▶ _TASK REQUIREMENTS_:
Your task is to copy the lines of the data below from the line holding "עוג was מיתר" through the line holding "The Gemara in", inclusive, exactly and with nothing added.

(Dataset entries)
★ ★ ★ ★
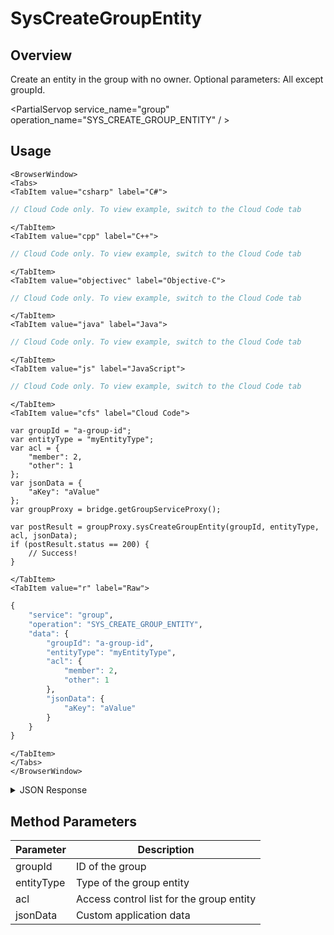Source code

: # SysCreateGroupEntity
## Overview
Create an entity in the group with no owner. Optional parameters: All except groupId.

<PartialServop service_name="group" operation_name="SYS_CREATE_GROUP_ENTITY" / >

## Usage

```mdx-code-block
<BrowserWindow>
<Tabs>
<TabItem value="csharp" label="C#">
```

```csharp
// Cloud Code only. To view example, switch to the Cloud Code tab
```

```mdx-code-block
</TabItem>
<TabItem value="cpp" label="C++">
```

```cpp
// Cloud Code only. To view example, switch to the Cloud Code tab
```

```mdx-code-block
</TabItem>
<TabItem value="objectivec" label="Objective-C">
```

```objectivec
// Cloud Code only. To view example, switch to the Cloud Code tab
```

```mdx-code-block
</TabItem>
<TabItem value="java" label="Java">
```

```java
// Cloud Code only. To view example, switch to the Cloud Code tab
```

```mdx-code-block
</TabItem>
<TabItem value="js" label="JavaScript">
```

```javascript
// Cloud Code only. To view example, switch to the Cloud Code tab
```

```mdx-code-block
</TabItem>
<TabItem value="cfs" label="Cloud Code">
```

```cfscript
var groupId = "a-group-id";
var entityType = "myEntityType";
var acl = {
    "member": 2,
    "other": 1
};
var jsonData = {
    "aKey": "aValue"
};
var groupProxy = bridge.getGroupServiceProxy();

var postResult = groupProxy.sysCreateGroupEntity(groupId, entityType, acl, jsonData);
if (postResult.status == 200) {
    // Success!
}
```

```mdx-code-block
</TabItem>
<TabItem value="r" label="Raw">
```

```r
{
	"service": "group",
	"operation": "SYS_CREATE_GROUP_ENTITY",
	"data": {
		"groupId": "a-group-id",
		"entityType": "myEntityType",
		"acl": {
			"member": 2,
			"other": 1
		},
		"jsonData": {
			"aKey": "aValue"
		}
	}
}
```

```mdx-code-block
</TabItem>
</Tabs>
</BrowserWindow>
```

<details>
<summary>JSON Response</summary>

```json
{
    "status": 200,
    "data": {
        "gameId": "20595",
        "groupId": "fee55a37-5e86-43e8-942e-06bcbe1b701e",
        "entityId": "91cfece7-debb-4698-ba6b-cd2cb432458d",
        "ownerId": null,
        "entityType": "BLUE",
        "createdAt": 1462812680359,
        "updatedAt": 1462812680359,
        "version": 1,
        "data": {},
        "acl": {
            "member": 2,
            "other": 1
        }
    }
}
```
</details>

## Method Parameters
Parameter | Description
--------- | -----------
groupId | ID of the group
entityType | Type of the group entity
acl | Access control list for the group entity
jsonData | Custom application data


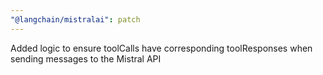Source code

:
 ```yaml
---
"@langchain/mistralai": patch
---
```


Added logic to ensure toolCalls have corresponding toolResponses when sending messages to the Mistral API
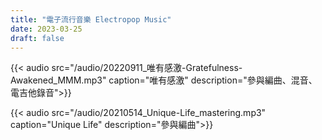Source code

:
 ```yaml
---
title: "電子流行音樂 Electropop Music"
date: 2023-03-25
draft: false
---
```



{{< audio src="/audio/20220911_唯有感激-Gratefulness-Awakened_MMM.mp3" caption="唯有感激" description="參與編曲、混音、電吉他錄音">}}

{{< audio src="/audio/20210514_Unique-Life_mastering.mp3" caption="Unique Life" description="參與編曲">}}

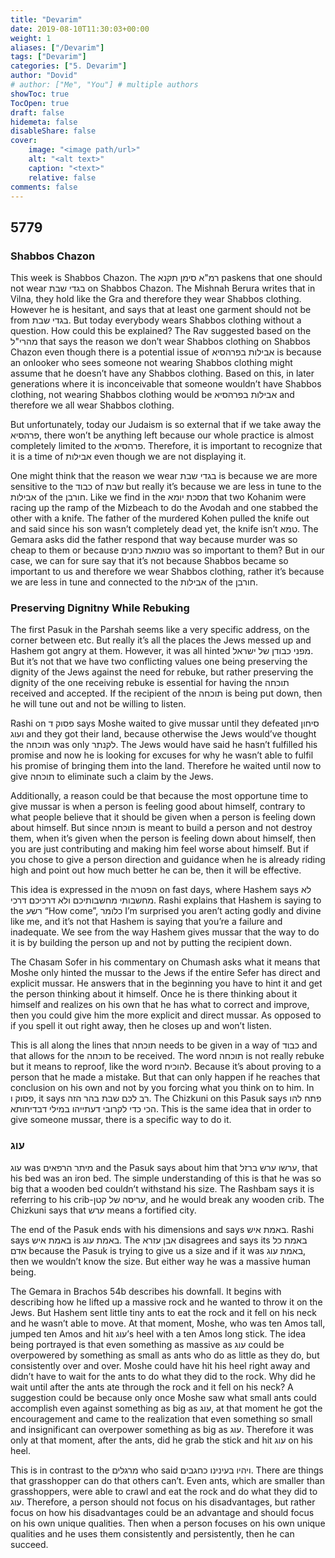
```yaml
---
title: "Devarim"
date: 2019-08-10T11:30:03+00:00
weight: 1
aliases: ["/Devarim"]
tags: ["Devarim"]
categories: ["5. Devarim"]
author: "Dovid"
# author: ["Me", "You"] # multiple authors
showToc: true
TocOpen: true
draft: false
hidemeta: false
disableShare: false
cover:
    image: "<image path/url>"
    alt: "<alt text>"
    caption: "<text>"
    relative: false
comments: false
---
```

 ## 5779
 ### Shabbos Chazon
This week is Shabbos Chazon. The רמ"א סימן תקנא paskens that one should not wear בגדי שבת on Shabbos Chazon. The Mishnah Berura writes that in Vilna, they hold like the Gra and therefore they wear Shabbos clothing. However he is hesitant, and says that at least one garment should not be from בגדי שבת. But today everybody wears Shabbos clothing without a question. How could this be explained? The Rav suggested based on the מהרי"ל that says the reason we don’t wear Shabbos clothing on Shabbos Chazon even though there is a potential issue of אבילות בפרהסיא is because an onlooker who sees someone not wearing Shabbos clothing might assume that he doesn’t have any Shabbos clothing. Based on this, in later generations where it is inconceivable that someone wouldn’t have Shabbos clothing, not wearing Shabbos clothing would be אבילות בפרהסיא and therefore we all wear Shabbos clothing.

But unfortunately, today our Judaism is so external that if we take away the פרהסיא, there won’t be anything left because our whole practice is almost completely limited to the פרהסיא. Therefore, it is important to recognize that it is a time of אבילות even though we are not displaying it.

One might think that the reason we wear בגדי שבת is because we are more sensitive to the כבוד of שבת but really it’s because we are less in tune to the אבילות of the חורבן. Like we find in the מסכת יומא that two Kohanim were racing up the ramp of the Mizbeach to do the Avodah and one stabbed the other with a knife. The father of the murdered Kohen pulled the knife out and said since his son wasn’t completely dead yet, the knife isn’t טמא. The Gemara asks did the father respond that way because murder was so cheap to them or because טומאת כהנים was so important to them? But in our case, we can for sure say that it’s not because Shabbos became so important to us and therefore we wear Shabbos clothing, rather it’s because we are less in tune and connected to the אבילות of the חורבן.
 ### Preserving Dignitny While Rebuking
The first Pasuk in the Parshah seems like a very specific address, on the corner between etc. But really it’s all the places the Jews messed up and Hashem got angry at them. However, it was all hinted מפני כבודן של ישראל. But it’s not that we have two conflicting values one being preserving the dignity of the Jews against the need for rebuke, but rather preserving the dignity of the one receiving rebuke is essential for having the תוכחה received and accepted. If the recipient of the     תוכחה is being put down, then he will tune out and not be willing to listen.

Rashi on פסוק ד says Moshe waited to give mussar until they defeated סיחון ועוג and they got their land, because otherwise the Jews would’ve thought the תוכחה was only לקנתר. The Jews would have said he hasn’t fulfilled his promise and now he is looking for excuses for why he wasn’t able to fulfil his promise of bringing them into the land. Therefore he waited until now to give תוכחה to eliminate such a claim by the Jews.

Additionally, a reason could be that because the most opportune time to give mussar is when a person is feeling good about himself, contrary to what people believe that it should be given when a person is feeling down about himself. But since תוכחה is meant to build a person and not destroy them, when it’s given when the person is feeling down about himself, then you are just contributing and making him feel worse about himself. But if you chose to give a person direction and guidance when he is already riding high and point out how much better he can be, then it will be effective.

This idea is expressed in the הפטרה on fast days, where Hashem says לא מחשבותי מחשבותיכם ולא דרכיכם דרכי. Rashi explains that Hashem is saying to the רשע “How come”, כלומר I’m surprised you aren’t acting godly and divine like me, and it’s not that Hashem is saying that you’re a failure and inadequate. We see from the way Hashem gives mussar that the way to do it is by building the person up and not by putting the recipient down.

The Chasam Sofer in his commentary on Chumash asks what it means that Moshe only hinted the mussar to the Jews if the entire Sefer has direct and explicit mussar. He answers that in the beginning you have to hint it and get the person thinking about it himself. Once he is there thinking about it himself and realizes on his own that he has what to correct and improve, then you could give him the more explicit and direct mussar. As opposed to if you spell it out right away, then he closes up and won’t listen.

This is all along the lines that תוכחה needs to be given in a way of כבוד and that allows for the תוכחה to be received. The word תוכחה is not really rebuke but it means to reproof, like the word להוכיח. Because it’s about proving to a person that he made a mistake. But that can only happen if he reaches that conclusion on his own and not by you forcing what you think on to him.
In פסוק ו, it says רב לכם שבת בהר הזה. The Chizkuni on this Pasuk says פתח להו הכי כדי לקרובי דעתייהו במילי דבדיחותא. This is the same idea that in order to give someone mussar, there is a specific way to do it.
 ### עוג
עוג was מיתר הרפאים and the Pasuk says about him that ערשו ערש ברזל, that his bed was an iron bed. The simple understanding of this is that he was so big that a wooden bed couldn’t withstand his size. The Rashbam says it is referring to his crib-עריסה של קטן, and he would break any wooden crib. The Chizkuni says that ערש means a fortified city.

The end of the Pasuk ends with his dimensions and says באמת איש. Rashi says באמת איש is באמת עוג. The אבן עזרא disagrees and says its באמת כל אדם because the Pasuk is trying to give us a size and if it was באמת עוג, then we wouldn’t know the size. But either way he was a massive human being.

The Gemara in Brachos 54b describes his downfall. It begins with describing how he lifted up a massive rock and he wanted to throw it on the Jews. But Hashem sent little tiny ants to eat the
rock and it fell on his neck and he wasn’t able to move. At that moment, Moshe, who was ten Amos tall, jumped ten Amos and hit עוג’s heel with a ten Amos long stick. The idea being portrayed is that even something as massive as עוג could be overpowered by something as small as ants who do as little as they do, but consistently over and over. Moshe could have hit his heel right away and didn’t have to wait for the ants to do what they did to the rock. Why did he wait until after the ants ate through the rock and it fell on his neck? A suggestion could be because only once Moshe saw what small ants could accomplish even against something as big as עוג, at that moment he got the encouragement and came to the realization that even something so small and insignificant can overpower something as big as עוג. Therefore it was only at that moment, after the ants, did he grab the stick and hit עוג on his heel.

This is in contrast to the מרגלים who said ויהיו בעינינו כחגבים. There are things that grasshopper can do that others can’t. Even ants, which are smaller than grasshoppers, were able to crawl and eat the rock and do what they did to עוג. Therefore, a person should not focus on his disadvantages, but rather focus on how his disadvantages could be an advantage and should focus on his own unique qualities. Then when a person focuses on his own unique qualities and he uses them consistently and persistently, then he can succeed.
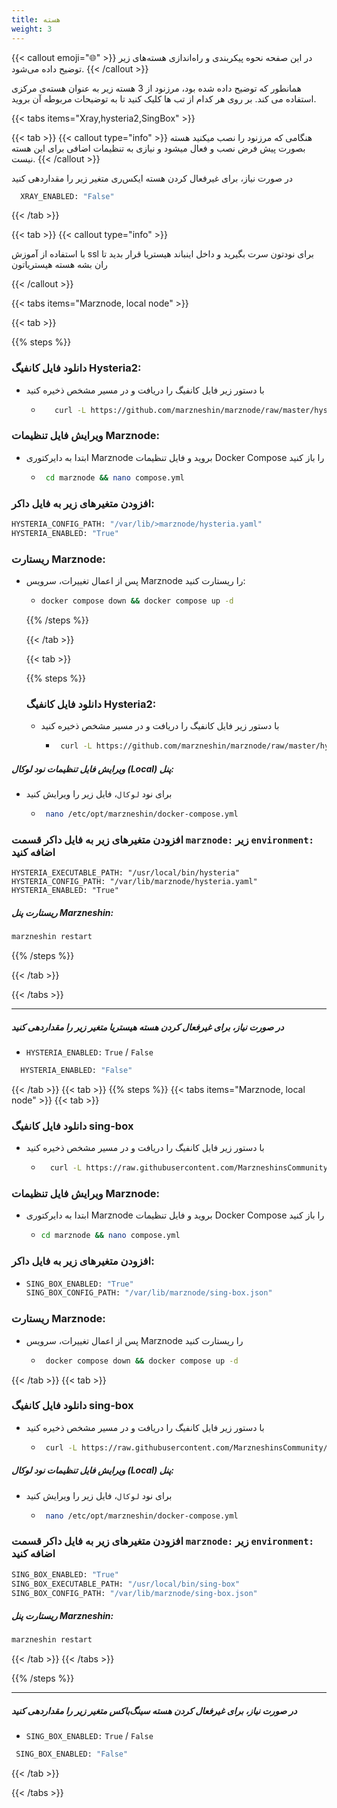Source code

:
 ```yaml
---
title: هسته
weight: 3
---
```


{{< callout emoji="🌐" >}}
 در این صفحه نحوه پیکربندی و راه‌اندازی هسته‌های زیر توضیح داده می‌شود.
{{< /callout >}}

همانطور که توضیح داده شده بود، مرزنود از 3 هسته زیر به عنوان هسته‌ی مرکزی استفاده می کند.
بر روی هر کدام از تب ها کلیک کنید تا به توضیحات مربوطه آن بروید.

{{< tabs items="Xray,hysteria2,SingBox" >}}

{{< tab >}}
{{< callout type="info" >}}
  هنگامی که مرزنود را نصب میکنید هسته  بصورت پیش فرض نصب و فعال میشود و نیازی به تنظیمات اضافی برای این هسته نیست.
{{< /callout >}}


در صورت نیاز، برای غیرفعال کردن هسته ایکس‌ری متغیر زیر را مقداردهی کنید 

```bash
  XRAY_ENABLED: "False"
  ```
  {{< /tab >}}

  {{< tab >}}
{{< callout type="info" >}}

با استفاده از آموزش ssl برای نودتون سرت بگیرید و داخل اینباند هیستریا قرار بدید تا ران بشه هسته هیستریاتون

{{< /callout >}}

{{< tabs items="Marznode, local node" >}}

 {{< tab >}}

 {{% steps %}}

### دانلود فایل کانفیگ Hysteria2:
*  با دستور زیر فایل کانفیگ را دریافت و در مسیر مشخص ذخیره کنید
    - ```bash
         curl -L https://github.com/marzneshin/marznode/raw/master/hysteria.yaml > /var/lib/marznode/hysteria.yaml
       ```
### ویرایش فایل تنظیمات Marznode:
* ابتدا به دایرکتوری Marznode بروید و فایل تنظیمات Docker Compose را باز کنید
    - ```bash
       cd marznode && nano compose.yml
        ```

### افزودن متغیرهای زیر به فایل داکر:

  ```bash
HYSTERIA_CONFIG_PATH: "/var/lib/>marznode/hysteria.yaml"  
HYSTERIA_ENABLED: "True"  
 ```

### ریستارت Marznode:
* پس از اعمال تغییرات، سرویس Marznode را ریستارت کنید:

    - ```bash
      docker compose down && docker compose up -d
      ```


  {{% /steps %}}

  {{< /tab >}}

  {{< tab >}}

  {{% steps %}}

  ### دانلود فایل کانفیگ Hysteria2:
  *  با دستور زیر فایل کانفیگ را دریافت و در مسیر مشخص ذخیره کنید
      - ```bash
         curl -L https://github.com/marzneshin/marznode/raw/master/hysteria.yaml > /var/lib/marznode/hysteria.yaml
          ```
  
##### ویرایش فایل تنظیمات نود لوکال (Local) پنل:
* برای نود `لوکال`، فایل زیر را ویرایش کنید

    - ```bash
       nano /etc/opt/marzneshin/docker-compose.yml
        ```
### افزودن متغیرهای زیر به فایل داکر قسمت `marznode:` زیر `environment:` اضافه کنید 

```
HYSTERIA_EXECUTABLE_PATH: "/usr/local/bin/hysteria"
HYSTERIA_CONFIG_PATH: "/var/lib/marznode/hysteria.yaml"
HYSTERIA_ENABLED: "True"
```

##### ریستارت پنل Marzneshin:

```bash
marzneshin restart
```

{{% /steps %}}

  {{< /tab >}}

 {{< /tabs >}}

___

##### در صورت نیاز، برای غیرفعال کردن هسته هیستریا متغیر زیر را مقداردهی کنید 

*  `HYSTERIA_ENABLED:` `True` / `False`

```bash
  HYSTERIA_ENABLED: "False"
  ```
  

  {{< /tab >}}
  {{< tab >}}
    {{% steps %}}
{{< tabs items="Marznode, local node" >}}
    {{< tab >}}
  ### دانلود فایل کانفیگ sing-box

  * با دستور زیر فایل کانفیگ را دریافت و در مسیر مشخص ذخیره کنید
    - ```bash
        curl -L https://raw.githubusercontent.com/MarzneshinsCommunity/files/refs/heads/main/sing-box.json > /var/lib/marznode/sing-box.json
        ```


  ### ویرایش فایل تنظیمات Marznode:
  
  * ابتدا به دایرکتوری Marznode بروید و فایل تنظیمات Docker Compose را باز کنید
      - ```bash
        cd marznode && nano compose.yml
          ```


### افزودن متغیرهای زیر به فایل داکر:
* ```bash
  SING_BOX_ENABLED: "True"
  SING_BOX_CONFIG_PATH: "/var/lib/marznode/sing-box.json"

   ```
### ریستارت Marznode:
* پس از اعمال تغییرات، سرویس Marznode را ریستارت کنید
    - ```bash
       docker compose down && docker compose up -d
        ```
{{< /tab >}}
{{< tab >}}

### دانلود فایل کانفیگ sing-box
* با دستور زیر فایل کانفیگ را دریافت و در مسیر مشخص ذخیره کنید

    - ```bash
       curl -L https://raw.githubusercontent.com/MarzneshinsCommunity/files/refs/heads/main/sing-box.json > /var/lib/marznode/sing-box.json
       ```

##### ویرایش فایل تنظیمات نود لوکال (Local) پنل:
* برای نود `لوکال`، فایل زیر را ویرایش کنید
    - ```bash
       nano /etc/opt/marzneshin/docker-compose.yml
       ```
### افزودن متغیرهای زیر به فایل داکر قسمت `marznode:` زیر `environment:` اضافه کنید 

```bash
SING_BOX_ENABLED: "True"
SING_BOX_EXECUTABLE_PATH: "/usr/local/bin/sing-box"
SING_BOX_CONFIG_PATH: "/var/lib/marznode/sing-box.json"
```

##### ریستارت پنل Marzneshin:
```bash
marzneshin restart
```

{{< /tab >}}
{{< /tabs >}}

{{% /steps %}}
___

##### در صورت نیاز، برای غیرفعال کردن هسته سینگ‌باکس متغیر زیر را مقداردهی کنید 
* `SING_BOX_ENABLED:` `True` / `False`
```bash
 SING_BOX_ENABLED: "False"
 ```



  
  {{< /tab >}}

{{< /tabs >}}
★ ★ ★ ★
▶ _RESPONSE TO THIS EXERCISE_:
עוג was מיתר הרפאים and the Pasuk says about him that ערשו ערש ברזל, that his bed was an iron bed. The simple understanding of this is that he was so big that a wooden bed couldn’t withstand his size. The Rashbam says it is referring to his crib-עריסה של קטן, and he would break any wooden crib. The Chizkuni says that ערש means a fortified city.

The end of the Pasuk ends with his dimensions and says באמת איש. Rashi says באמת איש is באמת עוג. The אבן עזרא disagrees and says its באמת כל אדם because the Pasuk is trying to give us a size and if it was באמת עוג, then we wouldn’t know the size. But either way he was a massive human being.

The Gemara in Brachos 54b describes his downfall. It begins with describing how he lifted up a massive rock and he wanted to throw it on the Jews. But Hashem sent little tiny ants to eat the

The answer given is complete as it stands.